Second, there was Doug Ghim, who has match-play success of his own as a junior golfer, finishing runner-up at the 2014 U.S. Amateur Public Links and making the semifinals of the 2013 U.S. Junior.

Ghim trailed Oregon junior Thomas Lim, 2 down, through seven holes, but then rallied on the back nine to finish off Lim, 2 and 1, and set the table for one of the most dramatic endings in NCAA match-play history.

Lastly, there was Taylor Funk, the son of a PGA Tour winner who enjoyed a breakout spring and gave the Longhorns much-needed help at the bottom of the lineup.

Funk battled Oregon’s Sulman Raza for three playoff holes before Raza eventually closed out the match with a birdie at the par-4 10th hole. Although he had his chances to win – most notably a birdie putt at the second playoff hole, No. 18, that just missed – Funk showed the poise and clutch ability of a seasoned collegian.

“There were a lot of nerves,” Funk said. “Obviously, there is a hometown crowd for Oregon, so I wanted to keep that as quiet as possible. Obviously the nerves were there. I loved every minute of it. That is what you live for, and we didn’t come out on top this time, but there will be many more opportunities, and I’m looking forward to those.”

Said Hossler, of Funk: “I’m really proud of him. He’s one of my roommates and one of my really good friends, and he’s done some amazing things to come along here this year.”

Hossler has done some pretty amazing things, as well, during his Texas career, which came to a close in Eugene (Hossler will begin a promising pro career this summer, health-willing, of course).

The junior from Mission Viejo, Calif., ends his Texas career with 23 top 10s, including six victories, and was twice named a first-team All-American.

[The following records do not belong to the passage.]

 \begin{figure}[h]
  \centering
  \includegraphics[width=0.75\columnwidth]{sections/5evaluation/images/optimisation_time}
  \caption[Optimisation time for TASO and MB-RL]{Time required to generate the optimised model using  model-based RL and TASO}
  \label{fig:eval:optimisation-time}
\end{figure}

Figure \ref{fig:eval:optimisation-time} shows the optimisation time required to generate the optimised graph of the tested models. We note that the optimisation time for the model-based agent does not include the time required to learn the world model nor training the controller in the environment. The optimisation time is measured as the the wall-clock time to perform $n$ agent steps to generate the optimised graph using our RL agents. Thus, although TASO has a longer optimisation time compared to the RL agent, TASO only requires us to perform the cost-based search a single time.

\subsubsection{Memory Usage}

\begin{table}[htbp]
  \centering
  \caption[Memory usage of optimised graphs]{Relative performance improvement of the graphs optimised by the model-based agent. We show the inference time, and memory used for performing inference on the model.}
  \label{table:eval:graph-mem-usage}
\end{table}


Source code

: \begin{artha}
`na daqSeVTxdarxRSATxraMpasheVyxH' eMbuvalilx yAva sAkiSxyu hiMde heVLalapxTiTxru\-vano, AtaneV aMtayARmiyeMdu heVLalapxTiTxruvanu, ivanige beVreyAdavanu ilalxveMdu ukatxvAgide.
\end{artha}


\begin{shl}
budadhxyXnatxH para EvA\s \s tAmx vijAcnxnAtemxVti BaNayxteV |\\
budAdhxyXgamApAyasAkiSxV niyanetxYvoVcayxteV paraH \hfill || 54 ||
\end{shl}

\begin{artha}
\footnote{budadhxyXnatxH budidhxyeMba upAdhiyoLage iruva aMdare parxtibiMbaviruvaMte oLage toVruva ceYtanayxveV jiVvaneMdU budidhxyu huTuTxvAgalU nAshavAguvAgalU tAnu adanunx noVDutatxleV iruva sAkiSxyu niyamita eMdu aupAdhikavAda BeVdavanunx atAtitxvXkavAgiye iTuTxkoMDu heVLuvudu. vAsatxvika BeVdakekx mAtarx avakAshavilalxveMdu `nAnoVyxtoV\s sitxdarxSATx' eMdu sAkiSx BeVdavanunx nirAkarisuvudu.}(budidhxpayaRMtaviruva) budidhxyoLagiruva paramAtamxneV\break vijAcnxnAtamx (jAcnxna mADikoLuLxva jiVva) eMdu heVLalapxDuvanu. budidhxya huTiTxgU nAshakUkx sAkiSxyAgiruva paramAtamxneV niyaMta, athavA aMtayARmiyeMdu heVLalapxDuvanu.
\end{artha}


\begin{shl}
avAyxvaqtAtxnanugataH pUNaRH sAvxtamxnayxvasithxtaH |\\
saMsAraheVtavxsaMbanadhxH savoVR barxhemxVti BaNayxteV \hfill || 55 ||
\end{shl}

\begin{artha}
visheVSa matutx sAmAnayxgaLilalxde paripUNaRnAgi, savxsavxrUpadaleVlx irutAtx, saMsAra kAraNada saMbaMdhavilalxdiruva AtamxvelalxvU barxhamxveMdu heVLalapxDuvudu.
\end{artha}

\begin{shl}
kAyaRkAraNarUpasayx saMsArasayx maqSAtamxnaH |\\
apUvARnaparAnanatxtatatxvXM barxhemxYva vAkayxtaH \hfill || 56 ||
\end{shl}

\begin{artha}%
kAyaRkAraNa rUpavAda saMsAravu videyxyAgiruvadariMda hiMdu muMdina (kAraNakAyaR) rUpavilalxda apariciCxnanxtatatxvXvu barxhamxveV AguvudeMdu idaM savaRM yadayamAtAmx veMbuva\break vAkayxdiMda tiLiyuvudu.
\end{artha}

“We’ve had a lot of great players at Texas, whether it’s Ben Crenshaw, Tom Kite, Justin Leonard, Mark Brooks, Jordan Spieth, just to name a few major champions,” Texas head coach John Fields said. “So when you’re compared with those guys and you have a chance to win the player of the year or the Fred Haskins Award, and you’re compared with those guys, well, then you know that you are a powerful difference maker to this program, and that’s what Beau Hossler has been to our program.”

Ghim talked Tuesday about the flight home from last year’s NCAA Championship in Bradenton, Fla., where Texas, one of the favorites, bowed out in the quarterfinals.

“We don’t want to have that flight again,” Ghim said.

They did end up having that flight, but the Longhorns have nothing to hang their heads about. Yes, they came up short of their ultimate goal, winning a national title, but no one was left questioning their resiliency.

“We had some unfortunate circumstances that we had to overcome, and we just almost did it, so you’ve got to give a lot of credit to every one of these guys,” Fields said. “They gave it their best this week. They gave their heart and soul. They worked really hard, and just came up a little bit short.

“I think everybody saw the heart and soul of our team this week, no question.”